[Form 4] McCormick & Company, Incorporated Non-VTG CS Insider Trading Activity
Rhea-AI Filing Summary
Brendan M. Foley, identified as Chairman, President & CEO, filed a Form 4 reporting transactions in McCormick & Company, Inc. (MKC) with an earliest transaction date of 08/26/2025. The filing shows dispositions of 108,652.016 shares of Common Stock - Voting and 1,145.457 shares of Common Stock - Non Voting. The report also shows an acquisition of 34.59 units of Phantom Stock under a Non-Qualified Retirement Savings Plan; the filing states each Phantom Stock unit represents the right to receive one share of voting common stock in accordance with the plan. The Phantom Stock entry lists a price of $70.33 and indicates indirect ownership through the plan.
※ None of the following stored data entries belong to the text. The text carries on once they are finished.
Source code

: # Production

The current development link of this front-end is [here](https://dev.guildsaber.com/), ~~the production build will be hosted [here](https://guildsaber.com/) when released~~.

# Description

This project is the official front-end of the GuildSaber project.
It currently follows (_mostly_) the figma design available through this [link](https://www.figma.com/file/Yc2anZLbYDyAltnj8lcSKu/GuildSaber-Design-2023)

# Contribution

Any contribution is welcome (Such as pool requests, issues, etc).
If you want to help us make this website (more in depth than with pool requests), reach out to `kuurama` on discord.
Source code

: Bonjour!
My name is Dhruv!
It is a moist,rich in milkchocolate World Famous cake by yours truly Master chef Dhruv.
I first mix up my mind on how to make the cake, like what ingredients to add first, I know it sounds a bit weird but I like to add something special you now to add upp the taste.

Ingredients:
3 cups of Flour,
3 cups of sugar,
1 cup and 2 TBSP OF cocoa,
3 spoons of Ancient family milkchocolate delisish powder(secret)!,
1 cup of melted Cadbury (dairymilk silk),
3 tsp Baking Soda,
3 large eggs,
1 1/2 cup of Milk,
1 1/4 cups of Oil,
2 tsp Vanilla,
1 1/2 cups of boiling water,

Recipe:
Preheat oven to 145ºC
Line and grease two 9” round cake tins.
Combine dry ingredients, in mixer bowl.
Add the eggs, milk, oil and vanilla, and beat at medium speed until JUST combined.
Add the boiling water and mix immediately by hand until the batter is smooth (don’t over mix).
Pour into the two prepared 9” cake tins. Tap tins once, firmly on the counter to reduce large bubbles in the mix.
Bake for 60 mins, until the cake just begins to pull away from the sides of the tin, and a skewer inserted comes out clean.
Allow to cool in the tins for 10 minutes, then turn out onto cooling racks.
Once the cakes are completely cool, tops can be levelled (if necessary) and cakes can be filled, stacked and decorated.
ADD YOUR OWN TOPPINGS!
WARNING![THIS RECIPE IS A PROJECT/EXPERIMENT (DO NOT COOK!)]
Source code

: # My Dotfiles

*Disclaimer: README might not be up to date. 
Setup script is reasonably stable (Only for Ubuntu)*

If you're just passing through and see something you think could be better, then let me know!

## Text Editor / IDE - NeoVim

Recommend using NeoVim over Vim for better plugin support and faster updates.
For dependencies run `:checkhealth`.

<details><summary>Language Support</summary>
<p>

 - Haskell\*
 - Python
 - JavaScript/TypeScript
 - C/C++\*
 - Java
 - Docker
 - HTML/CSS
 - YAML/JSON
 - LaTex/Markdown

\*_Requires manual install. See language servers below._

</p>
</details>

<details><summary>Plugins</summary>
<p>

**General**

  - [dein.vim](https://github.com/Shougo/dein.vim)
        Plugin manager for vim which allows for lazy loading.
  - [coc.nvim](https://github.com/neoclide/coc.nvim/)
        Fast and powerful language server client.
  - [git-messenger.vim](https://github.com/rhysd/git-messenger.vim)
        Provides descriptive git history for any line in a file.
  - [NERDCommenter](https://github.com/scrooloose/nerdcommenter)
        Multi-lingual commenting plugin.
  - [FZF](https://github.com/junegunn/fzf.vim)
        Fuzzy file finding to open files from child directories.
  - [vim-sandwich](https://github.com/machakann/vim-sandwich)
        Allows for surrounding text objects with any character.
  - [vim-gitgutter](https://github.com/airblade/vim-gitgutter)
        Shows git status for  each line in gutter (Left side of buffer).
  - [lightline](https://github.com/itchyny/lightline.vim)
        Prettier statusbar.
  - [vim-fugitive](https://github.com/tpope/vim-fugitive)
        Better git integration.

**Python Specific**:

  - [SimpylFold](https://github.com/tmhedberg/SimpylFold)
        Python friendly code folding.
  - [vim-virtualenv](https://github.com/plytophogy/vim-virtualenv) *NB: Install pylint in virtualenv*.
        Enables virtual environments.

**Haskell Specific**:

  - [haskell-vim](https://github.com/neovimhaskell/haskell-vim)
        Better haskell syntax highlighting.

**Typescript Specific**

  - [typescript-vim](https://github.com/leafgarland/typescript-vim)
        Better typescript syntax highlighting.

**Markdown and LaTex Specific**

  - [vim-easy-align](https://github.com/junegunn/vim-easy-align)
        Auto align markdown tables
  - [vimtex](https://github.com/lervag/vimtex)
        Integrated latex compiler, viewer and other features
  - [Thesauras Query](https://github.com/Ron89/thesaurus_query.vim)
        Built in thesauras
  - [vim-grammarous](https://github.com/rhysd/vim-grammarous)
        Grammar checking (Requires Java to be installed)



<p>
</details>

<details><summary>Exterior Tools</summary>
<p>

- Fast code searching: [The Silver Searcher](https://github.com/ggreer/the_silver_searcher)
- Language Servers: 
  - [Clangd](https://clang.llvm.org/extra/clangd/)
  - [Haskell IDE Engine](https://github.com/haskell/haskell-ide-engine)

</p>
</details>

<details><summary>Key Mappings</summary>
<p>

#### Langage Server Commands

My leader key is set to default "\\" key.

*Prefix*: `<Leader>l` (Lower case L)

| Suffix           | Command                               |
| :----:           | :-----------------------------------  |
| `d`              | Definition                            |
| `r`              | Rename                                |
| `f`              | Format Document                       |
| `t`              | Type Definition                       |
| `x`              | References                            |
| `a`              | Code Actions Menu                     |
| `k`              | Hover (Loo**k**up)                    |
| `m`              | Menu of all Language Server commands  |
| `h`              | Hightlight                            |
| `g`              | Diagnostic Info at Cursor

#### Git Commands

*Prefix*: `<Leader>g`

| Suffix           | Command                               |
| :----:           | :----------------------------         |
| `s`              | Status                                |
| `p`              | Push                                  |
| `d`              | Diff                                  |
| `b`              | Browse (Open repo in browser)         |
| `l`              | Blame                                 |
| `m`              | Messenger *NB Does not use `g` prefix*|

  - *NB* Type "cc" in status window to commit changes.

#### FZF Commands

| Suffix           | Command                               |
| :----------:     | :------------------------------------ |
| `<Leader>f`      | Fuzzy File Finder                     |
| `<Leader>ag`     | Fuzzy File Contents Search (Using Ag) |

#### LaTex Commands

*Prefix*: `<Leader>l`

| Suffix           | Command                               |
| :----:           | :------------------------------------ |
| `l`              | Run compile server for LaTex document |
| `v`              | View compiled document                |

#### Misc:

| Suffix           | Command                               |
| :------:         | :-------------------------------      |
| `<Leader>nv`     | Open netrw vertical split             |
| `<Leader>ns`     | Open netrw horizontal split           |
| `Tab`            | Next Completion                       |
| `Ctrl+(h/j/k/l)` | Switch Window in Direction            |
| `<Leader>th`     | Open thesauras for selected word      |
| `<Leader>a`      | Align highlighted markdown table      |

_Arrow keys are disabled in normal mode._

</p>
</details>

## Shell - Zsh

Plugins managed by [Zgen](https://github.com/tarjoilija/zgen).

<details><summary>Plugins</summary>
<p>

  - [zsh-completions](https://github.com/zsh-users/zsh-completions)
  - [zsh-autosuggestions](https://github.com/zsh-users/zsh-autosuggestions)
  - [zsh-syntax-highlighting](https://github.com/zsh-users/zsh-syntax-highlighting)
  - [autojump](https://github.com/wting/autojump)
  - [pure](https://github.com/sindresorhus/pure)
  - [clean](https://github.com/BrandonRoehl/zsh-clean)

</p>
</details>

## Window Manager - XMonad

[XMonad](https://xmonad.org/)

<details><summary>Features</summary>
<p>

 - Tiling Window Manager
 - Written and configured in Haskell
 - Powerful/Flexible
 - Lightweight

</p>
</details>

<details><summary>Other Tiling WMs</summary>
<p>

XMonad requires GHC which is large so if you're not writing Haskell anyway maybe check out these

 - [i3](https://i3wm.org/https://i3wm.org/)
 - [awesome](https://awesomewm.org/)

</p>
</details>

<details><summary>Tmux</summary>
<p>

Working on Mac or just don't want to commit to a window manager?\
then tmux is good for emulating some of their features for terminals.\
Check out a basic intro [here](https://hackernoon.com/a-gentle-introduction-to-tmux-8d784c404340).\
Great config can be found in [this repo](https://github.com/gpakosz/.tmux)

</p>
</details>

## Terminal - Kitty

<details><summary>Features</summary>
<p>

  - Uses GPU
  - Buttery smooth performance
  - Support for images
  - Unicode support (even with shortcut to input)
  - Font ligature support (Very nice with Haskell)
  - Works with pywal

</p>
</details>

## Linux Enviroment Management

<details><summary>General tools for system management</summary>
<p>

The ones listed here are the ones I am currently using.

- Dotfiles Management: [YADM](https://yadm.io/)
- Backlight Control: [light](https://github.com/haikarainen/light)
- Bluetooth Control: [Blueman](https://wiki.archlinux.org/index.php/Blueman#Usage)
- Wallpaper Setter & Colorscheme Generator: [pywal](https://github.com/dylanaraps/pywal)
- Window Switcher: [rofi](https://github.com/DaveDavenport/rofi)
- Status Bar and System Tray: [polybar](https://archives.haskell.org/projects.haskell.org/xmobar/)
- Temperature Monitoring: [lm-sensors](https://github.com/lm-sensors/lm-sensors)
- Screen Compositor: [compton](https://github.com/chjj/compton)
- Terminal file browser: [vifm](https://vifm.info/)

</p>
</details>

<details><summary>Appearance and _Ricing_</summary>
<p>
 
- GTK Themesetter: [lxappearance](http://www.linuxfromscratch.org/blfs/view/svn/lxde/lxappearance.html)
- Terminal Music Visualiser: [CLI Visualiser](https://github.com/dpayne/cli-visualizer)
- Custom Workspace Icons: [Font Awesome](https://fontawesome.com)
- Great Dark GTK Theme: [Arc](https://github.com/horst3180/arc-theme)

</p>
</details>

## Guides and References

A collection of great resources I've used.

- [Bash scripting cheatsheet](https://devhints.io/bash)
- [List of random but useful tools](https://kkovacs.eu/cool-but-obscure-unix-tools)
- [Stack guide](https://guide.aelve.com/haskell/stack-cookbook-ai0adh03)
The Form 4 is signed by an attorney-in-fact on 08/27/2025.
Positive
- Required disclosure provided detailing insider transactions by the CEO, improving transparency
- Phantom Stock participation is recorded as indirect ownership through a Non-Qualified Retirement Savings Plan, clarifying plan treatment
Negative
- Substantial disposition of 108,652.016 voting shares by the CEO, which may be viewed as noteworthy by investors
- Filing lacks explanatory context (e.g., whether sales were pre-scheduled under Rule 10b5-1 or for personal reasons)
Insights
TL;DR: CEO reported sizable share dispositions and a small phantom stock award via a retirement plan; disclosure is routine but notable in size.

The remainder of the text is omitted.